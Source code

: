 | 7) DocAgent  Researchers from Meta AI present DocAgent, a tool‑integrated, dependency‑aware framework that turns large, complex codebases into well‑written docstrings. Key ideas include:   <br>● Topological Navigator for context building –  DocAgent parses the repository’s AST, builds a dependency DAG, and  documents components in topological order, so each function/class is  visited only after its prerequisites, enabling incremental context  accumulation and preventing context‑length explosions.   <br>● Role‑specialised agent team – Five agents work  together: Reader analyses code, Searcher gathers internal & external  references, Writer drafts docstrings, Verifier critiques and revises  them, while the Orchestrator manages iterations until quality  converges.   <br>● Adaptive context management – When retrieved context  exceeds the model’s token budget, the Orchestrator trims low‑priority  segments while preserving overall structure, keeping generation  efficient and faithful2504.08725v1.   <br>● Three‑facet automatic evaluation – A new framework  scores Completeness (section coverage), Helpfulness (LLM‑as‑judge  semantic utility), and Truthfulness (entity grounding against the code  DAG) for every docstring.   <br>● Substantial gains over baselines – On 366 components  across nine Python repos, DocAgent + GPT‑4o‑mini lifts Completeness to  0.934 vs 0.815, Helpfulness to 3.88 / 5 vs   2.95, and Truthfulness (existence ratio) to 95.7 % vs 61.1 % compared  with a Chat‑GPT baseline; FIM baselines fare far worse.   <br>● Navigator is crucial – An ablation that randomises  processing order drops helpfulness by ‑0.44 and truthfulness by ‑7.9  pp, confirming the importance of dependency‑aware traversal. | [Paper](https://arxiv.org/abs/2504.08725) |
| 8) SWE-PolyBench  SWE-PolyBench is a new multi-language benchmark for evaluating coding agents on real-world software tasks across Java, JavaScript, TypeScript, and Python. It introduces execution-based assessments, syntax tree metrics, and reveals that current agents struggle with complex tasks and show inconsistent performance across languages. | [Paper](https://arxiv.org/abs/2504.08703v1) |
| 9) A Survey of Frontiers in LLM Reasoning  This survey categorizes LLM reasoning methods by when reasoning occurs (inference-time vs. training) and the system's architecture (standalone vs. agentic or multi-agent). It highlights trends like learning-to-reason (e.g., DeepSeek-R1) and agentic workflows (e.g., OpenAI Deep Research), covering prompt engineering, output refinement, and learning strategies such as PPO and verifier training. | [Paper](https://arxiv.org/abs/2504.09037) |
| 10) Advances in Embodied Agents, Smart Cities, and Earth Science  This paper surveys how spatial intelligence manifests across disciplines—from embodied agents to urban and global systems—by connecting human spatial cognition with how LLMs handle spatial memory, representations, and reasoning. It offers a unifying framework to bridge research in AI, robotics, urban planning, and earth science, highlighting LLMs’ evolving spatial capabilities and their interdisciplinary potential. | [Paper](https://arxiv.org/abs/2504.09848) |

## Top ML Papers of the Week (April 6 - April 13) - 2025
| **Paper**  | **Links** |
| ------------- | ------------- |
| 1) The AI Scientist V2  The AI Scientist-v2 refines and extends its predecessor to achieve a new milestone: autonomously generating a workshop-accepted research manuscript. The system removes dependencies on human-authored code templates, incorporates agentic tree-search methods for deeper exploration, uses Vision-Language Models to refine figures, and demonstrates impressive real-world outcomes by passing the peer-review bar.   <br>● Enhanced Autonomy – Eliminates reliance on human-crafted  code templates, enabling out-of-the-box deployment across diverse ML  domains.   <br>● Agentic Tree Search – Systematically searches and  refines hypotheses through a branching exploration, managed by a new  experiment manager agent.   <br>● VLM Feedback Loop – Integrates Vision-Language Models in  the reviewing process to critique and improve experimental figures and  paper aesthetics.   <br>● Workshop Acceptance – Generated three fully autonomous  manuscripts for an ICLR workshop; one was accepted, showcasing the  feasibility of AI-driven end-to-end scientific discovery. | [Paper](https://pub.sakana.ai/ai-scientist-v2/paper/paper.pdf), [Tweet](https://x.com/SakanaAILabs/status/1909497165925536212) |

PROBLEM TO WORK ON >>
No line may be skipped. Transcribe the listing above exactly.

TASK ANSWER >>
Source code

: | 7) DocAgent  Researchers from Meta AI present DocAgent, a tool‑integrated, dependency‑aware framework that turns large, complex codebases into well‑written docstrings. Key ideas include:   <br>● Topological Navigator for context building –  DocAgent parses the repository’s AST, builds a dependency DAG, and  documents components in topological order, so each function/class is  visited only after its prerequisites, enabling incremental context  accumulation and preventing context‑length explosions.   <br>● Role‑specialised agent team – Five agents work  together: Reader analyses code, Searcher gathers internal & external  references, Writer drafts docstrings, Verifier critiques and revises  them, while the Orchestrator manages iterations until quality  converges.   <br>● Adaptive context management – When retrieved context  exceeds the model’s token budget, the Orchestrator trims low‑priority  segments while preserving overall structure, keeping generation  efficient and faithful2504.08725v1.   <br>● Three‑facet automatic evaluation – A new framework  scores Completeness (section coverage), Helpfulness (LLM‑as‑judge  semantic utility), and Truthfulness (entity grounding against the code  DAG) for every docstring.   <br>● Substantial gains over baselines – On 366 components  across nine Python repos, DocAgent + GPT‑4o‑mini lifts Completeness to  0.934 vs 0.815, Helpfulness to 3.88 / 5 vs   2.95, and Truthfulness (existence ratio) to 95.7 % vs 61.1 % compared  with a Chat‑GPT baseline; FIM baselines fare far worse.   <br>● Navigator is crucial – An ablation that randomises  processing order drops helpfulness by ‑0.44 and truthfulness by ‑7.9  pp, confirming the importance of dependency‑aware traversal. | [Paper](https://arxiv.org/abs/2504.08725) |
| 8) SWE-PolyBench  SWE-PolyBench is a new multi-language benchmark for evaluating coding agents on real-world software tasks across Java, JavaScript, TypeScript, and Python. It introduces execution-based assessments, syntax tree metrics, and reveals that current agents struggle with complex tasks and show inconsistent performance across languages. | [Paper](https://arxiv.org/abs/2504.08703v1) |
| 9) A Survey of Frontiers in LLM Reasoning  This survey categorizes LLM reasoning methods by when reasoning occurs (inference-time vs. training) and the system's architecture (standalone vs. agentic or multi-agent). It highlights trends like learning-to-reason (e.g., DeepSeek-R1) and agentic workflows (e.g., OpenAI Deep Research), covering prompt engineering, output refinement, and learning strategies such as PPO and verifier training. | [Paper](https://arxiv.org/abs/2504.09037) |
| 10) Advances in Embodied Agents, Smart Cities, and Earth Science  This paper surveys how spatial intelligence manifests across disciplines—from embodied agents to urban and global systems—by connecting human spatial cognition with how LLMs handle spatial memory, representations, and reasoning. It offers a unifying framework to bridge research in AI, robotics, urban planning, and earth science, highlighting LLMs’ evolving spatial capabilities and their interdisciplinary potential. | [Paper](https://arxiv.org/abs/2504.09848) |

## Top ML Papers of the Week (April 6 - April 13) - 2025
| **Paper**  | **Links** |
| ------------- | ------------- |
| 1) The AI Scientist V2  The AI Scientist-v2 refines and extends its predecessor to achieve a new milestone: autonomously generating a workshop-accepted research manuscript. The system removes dependencies on human-authored code templates, incorporates agentic tree-search methods for deeper exploration, uses Vision-Language Models to refine figures, and demonstrates impressive real-world outcomes by passing the peer-review bar.   <br>● Enhanced Autonomy – Eliminates reliance on human-crafted  code templates, enabling out-of-the-box deployment across diverse ML  domains.   <br>● Agentic Tree Search – Systematically searches and  refines hypotheses through a branching exploration, managed by a new  experiment manager agent.   <br>● VLM Feedback Loop – Integrates Vision-Language Models in  the reviewing process to critique and improve experimental figures and  paper aesthetics.   <br>● Workshop Acceptance – Generated three fully autonomous  manuscripts for an ICLR workshop; one was accepted, showcasing the  feasibility of AI-driven end-to-end scientific discovery. | [Paper](https://pub.sakana.ai/ai-scientist-v2/paper/paper.pdf), [Tweet](https://x.com/SakanaAILabs/status/1909497165925536212) |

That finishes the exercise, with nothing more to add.